Posts tagged ‘(9) Les premiers Blacks du football britannique’

Le football grand-breton, ses instances nous répètent à l’envi depuis vingt ans, est un modèle d’intégration pour les non-Whites. Et il est indéniable que le  chemin parcouru cer dernières décennies est colossal. Mais terre d’accueil, le Royaume-Uni ne l’a pas toujours été et on a peine à mesurer la gravité de la situation il n’y pas si longtemps.

La lecture de l’introduction de ce dossier est vivement recommandée.

Nous continuons notre exploration chronologique de l’histoire du football noir britannique (liens des volets précédents en bas d’article) avec le formidable trio sud-africain composé de Steve Mokone (# 13), Gerry Francis et Albert Johanneson.

Aujourd’hui : Gerry Francis.

# 14. Gerry Francis (1933-     )

Non, pas ce Gerry Francis et ses mullets d’enfer (en bas d’article) mais le Gerry Francis sud-africain, le premier Sudaf noir à évoluer en D1 anglaise (et le deuxième Sudaf noir à jouer à l’étranger, après Steve Mokone). Parents d’origine néerlandaise/allemande/africaine côté maternel et asiatique niveau paternel.

Une société britannique en pleine mutation

Début 1957, un scout recommande Gerry Francis à Leeds United (D1). Cet ailier droit virevoltant, également à l’aise en attaquant de soutien, évolue alors au Blackpool Coloured FC de Johannesburg (en amateur – il n’y avait pas de championnat pro en Afrique du Sud).
Quand Leeds l’invite pour un essai, à ses frais, il n’hésite pas une seconde malgré le coût prohibitif du voyage. Pour se payer le vol, ce machiniste dans une usine de chaussures économise pendant des mois et emprunte à sa famille. Par chance, l’avion British Airways qu’il prend fête son baptème de l’air et comme tout autre passager ce jour-là, il reçoit un traitement de faveur. Pour lui, c’est la stupeur totale, habitué qu’il est aux humiliations quotidiennes de l’apartheid. Francis n’est pas au bout de ses surprises.

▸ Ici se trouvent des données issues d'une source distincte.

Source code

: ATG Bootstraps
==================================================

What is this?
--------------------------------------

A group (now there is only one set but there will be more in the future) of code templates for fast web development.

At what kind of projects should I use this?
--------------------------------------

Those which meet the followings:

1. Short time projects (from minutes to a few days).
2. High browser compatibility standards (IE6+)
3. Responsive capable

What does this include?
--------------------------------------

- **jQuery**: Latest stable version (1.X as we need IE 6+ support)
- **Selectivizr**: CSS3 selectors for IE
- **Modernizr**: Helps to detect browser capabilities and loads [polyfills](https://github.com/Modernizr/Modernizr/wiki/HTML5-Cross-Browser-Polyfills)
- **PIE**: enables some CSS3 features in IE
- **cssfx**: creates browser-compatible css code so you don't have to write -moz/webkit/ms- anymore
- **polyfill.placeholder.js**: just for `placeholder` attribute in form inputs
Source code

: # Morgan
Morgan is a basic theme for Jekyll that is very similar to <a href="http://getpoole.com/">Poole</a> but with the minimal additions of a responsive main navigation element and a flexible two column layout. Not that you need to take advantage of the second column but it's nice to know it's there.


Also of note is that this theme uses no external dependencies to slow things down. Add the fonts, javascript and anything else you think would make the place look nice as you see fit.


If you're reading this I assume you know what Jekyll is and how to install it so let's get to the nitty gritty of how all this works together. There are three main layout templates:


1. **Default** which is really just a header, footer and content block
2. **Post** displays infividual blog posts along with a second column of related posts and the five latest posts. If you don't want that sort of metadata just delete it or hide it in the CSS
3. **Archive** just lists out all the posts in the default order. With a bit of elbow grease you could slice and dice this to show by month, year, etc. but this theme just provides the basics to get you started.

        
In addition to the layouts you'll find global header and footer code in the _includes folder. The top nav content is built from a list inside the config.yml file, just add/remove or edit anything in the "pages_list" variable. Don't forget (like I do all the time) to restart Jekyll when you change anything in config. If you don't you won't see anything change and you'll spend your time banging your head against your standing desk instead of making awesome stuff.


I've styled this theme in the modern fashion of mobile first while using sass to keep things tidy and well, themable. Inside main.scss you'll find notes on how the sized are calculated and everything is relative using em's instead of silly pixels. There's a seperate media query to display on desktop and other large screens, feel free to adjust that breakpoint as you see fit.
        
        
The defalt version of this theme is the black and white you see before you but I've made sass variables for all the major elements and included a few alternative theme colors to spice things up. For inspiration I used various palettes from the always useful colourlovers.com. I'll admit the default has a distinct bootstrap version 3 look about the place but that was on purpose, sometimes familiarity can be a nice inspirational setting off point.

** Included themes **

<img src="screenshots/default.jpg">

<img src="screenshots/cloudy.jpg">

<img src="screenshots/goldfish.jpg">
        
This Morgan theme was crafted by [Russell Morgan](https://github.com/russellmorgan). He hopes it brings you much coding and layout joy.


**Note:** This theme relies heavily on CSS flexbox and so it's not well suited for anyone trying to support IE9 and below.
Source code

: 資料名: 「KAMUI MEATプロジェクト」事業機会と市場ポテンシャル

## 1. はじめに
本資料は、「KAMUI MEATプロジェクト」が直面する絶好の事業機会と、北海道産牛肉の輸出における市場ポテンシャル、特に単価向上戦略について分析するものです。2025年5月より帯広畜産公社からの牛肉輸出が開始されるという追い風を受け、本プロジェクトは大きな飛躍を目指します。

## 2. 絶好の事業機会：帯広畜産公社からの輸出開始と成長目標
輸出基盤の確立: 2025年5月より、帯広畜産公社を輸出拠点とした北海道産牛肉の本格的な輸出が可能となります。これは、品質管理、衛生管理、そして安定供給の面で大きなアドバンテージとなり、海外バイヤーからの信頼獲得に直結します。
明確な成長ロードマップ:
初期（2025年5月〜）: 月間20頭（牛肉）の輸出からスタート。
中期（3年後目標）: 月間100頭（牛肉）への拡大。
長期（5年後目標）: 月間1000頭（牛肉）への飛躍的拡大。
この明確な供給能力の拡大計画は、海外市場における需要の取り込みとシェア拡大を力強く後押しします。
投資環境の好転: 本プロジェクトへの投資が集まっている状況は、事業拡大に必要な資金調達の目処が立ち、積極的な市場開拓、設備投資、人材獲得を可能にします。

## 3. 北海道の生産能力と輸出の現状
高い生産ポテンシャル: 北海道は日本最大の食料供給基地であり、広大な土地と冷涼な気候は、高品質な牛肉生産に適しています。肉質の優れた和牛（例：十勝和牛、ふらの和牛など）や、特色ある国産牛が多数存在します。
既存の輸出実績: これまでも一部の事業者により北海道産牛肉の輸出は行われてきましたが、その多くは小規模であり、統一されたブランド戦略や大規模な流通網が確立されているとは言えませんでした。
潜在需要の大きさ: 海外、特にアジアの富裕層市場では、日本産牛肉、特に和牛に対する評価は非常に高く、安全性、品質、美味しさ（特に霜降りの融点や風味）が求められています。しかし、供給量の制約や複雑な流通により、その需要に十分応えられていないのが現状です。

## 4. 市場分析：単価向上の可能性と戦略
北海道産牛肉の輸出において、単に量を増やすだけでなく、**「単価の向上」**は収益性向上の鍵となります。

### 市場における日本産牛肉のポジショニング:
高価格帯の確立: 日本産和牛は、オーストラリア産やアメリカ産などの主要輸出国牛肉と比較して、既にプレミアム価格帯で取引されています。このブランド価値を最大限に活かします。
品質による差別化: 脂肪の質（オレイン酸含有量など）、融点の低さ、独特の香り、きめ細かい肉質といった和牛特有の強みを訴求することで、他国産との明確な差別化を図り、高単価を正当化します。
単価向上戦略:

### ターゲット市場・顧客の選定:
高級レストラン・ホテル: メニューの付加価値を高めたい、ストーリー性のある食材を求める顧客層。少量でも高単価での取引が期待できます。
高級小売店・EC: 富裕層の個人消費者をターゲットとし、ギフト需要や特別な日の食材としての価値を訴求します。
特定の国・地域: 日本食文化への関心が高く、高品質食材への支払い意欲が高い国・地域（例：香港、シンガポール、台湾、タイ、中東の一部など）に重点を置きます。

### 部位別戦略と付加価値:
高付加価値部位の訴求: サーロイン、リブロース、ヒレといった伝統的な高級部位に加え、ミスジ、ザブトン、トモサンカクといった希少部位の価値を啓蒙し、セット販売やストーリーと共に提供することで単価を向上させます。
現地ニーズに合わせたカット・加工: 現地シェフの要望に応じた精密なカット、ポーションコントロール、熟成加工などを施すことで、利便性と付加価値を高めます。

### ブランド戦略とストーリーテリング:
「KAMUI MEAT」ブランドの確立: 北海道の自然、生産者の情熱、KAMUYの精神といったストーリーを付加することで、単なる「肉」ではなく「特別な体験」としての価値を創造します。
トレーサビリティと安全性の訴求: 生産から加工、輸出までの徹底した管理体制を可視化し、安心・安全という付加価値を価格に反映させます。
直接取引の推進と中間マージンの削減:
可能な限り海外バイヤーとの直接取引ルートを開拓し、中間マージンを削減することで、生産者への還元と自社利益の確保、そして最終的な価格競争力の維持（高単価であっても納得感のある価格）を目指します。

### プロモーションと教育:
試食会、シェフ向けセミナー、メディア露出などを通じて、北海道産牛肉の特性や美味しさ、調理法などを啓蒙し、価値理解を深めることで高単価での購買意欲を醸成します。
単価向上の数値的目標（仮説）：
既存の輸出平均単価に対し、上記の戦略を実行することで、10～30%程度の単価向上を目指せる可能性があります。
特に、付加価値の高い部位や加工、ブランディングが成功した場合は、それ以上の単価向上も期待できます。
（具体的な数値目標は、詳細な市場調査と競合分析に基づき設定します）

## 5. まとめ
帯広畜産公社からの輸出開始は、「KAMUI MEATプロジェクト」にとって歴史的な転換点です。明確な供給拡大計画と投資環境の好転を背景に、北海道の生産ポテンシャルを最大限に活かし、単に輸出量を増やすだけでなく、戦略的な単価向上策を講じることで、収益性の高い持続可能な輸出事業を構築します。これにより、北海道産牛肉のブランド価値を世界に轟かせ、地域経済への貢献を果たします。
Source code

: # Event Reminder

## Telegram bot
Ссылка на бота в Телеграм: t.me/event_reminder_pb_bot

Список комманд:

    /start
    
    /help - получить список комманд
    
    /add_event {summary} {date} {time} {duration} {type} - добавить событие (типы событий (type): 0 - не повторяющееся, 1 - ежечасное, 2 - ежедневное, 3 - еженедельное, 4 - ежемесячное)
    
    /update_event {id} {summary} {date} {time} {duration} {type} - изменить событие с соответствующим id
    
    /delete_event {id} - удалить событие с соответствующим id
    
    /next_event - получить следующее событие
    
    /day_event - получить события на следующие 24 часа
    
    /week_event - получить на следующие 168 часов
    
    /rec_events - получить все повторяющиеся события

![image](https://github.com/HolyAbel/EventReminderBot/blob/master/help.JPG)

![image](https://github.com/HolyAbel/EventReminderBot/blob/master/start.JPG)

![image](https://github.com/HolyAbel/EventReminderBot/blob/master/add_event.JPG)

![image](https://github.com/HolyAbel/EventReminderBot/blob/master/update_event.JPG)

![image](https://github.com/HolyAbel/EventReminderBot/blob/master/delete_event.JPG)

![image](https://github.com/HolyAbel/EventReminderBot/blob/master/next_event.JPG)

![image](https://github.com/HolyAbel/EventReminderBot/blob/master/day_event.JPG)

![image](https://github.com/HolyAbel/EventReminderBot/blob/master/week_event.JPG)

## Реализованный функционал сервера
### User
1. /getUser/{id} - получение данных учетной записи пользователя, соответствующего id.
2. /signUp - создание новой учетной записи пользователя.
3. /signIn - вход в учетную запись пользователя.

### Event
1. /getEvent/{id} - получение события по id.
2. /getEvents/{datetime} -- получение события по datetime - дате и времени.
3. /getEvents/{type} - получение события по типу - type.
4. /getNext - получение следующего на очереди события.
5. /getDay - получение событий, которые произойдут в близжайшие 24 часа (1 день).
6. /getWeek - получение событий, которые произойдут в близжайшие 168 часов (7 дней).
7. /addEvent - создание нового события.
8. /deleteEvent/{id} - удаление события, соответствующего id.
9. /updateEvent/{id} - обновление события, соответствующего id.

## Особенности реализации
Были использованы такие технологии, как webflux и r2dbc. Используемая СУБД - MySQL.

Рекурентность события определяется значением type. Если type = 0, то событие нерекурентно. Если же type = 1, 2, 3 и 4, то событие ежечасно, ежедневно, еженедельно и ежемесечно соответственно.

Arrivé en Angleterre été 1957 avec une prime à la signature de 10 £ (le maximum) et un salaire de 50 £/mois (soit à peine plus qu’un ouvrier qualifié, le maximum mensuel pour un footballeur n’était alors que de 70 £), l’accueil qu’il reçoit est généralement bon. Toutefois, il s’aperçoit vite que si la ségrégation raciale n’est pas inscrite dans la législation, certaines pratiques s’en inspirent. Dans une interview accordée à la BBC il y a une dizaine d’années, Francis déclarait :

« On m’avait dit que l’apartheid n’existait pas en Angleterre, mais je m’aperçus vite qu’il y en avait quand même un peu. […] Les insultes racistes du public ou d’adversaires étaient chose courante mais ils se trompaient s’ils pensaient me déstabiliser, au contraire, cela me rendait plus fort. Mais les supporters de Leeds m’adoraient, je n’ai jamais subi aucun racisme de leur part. »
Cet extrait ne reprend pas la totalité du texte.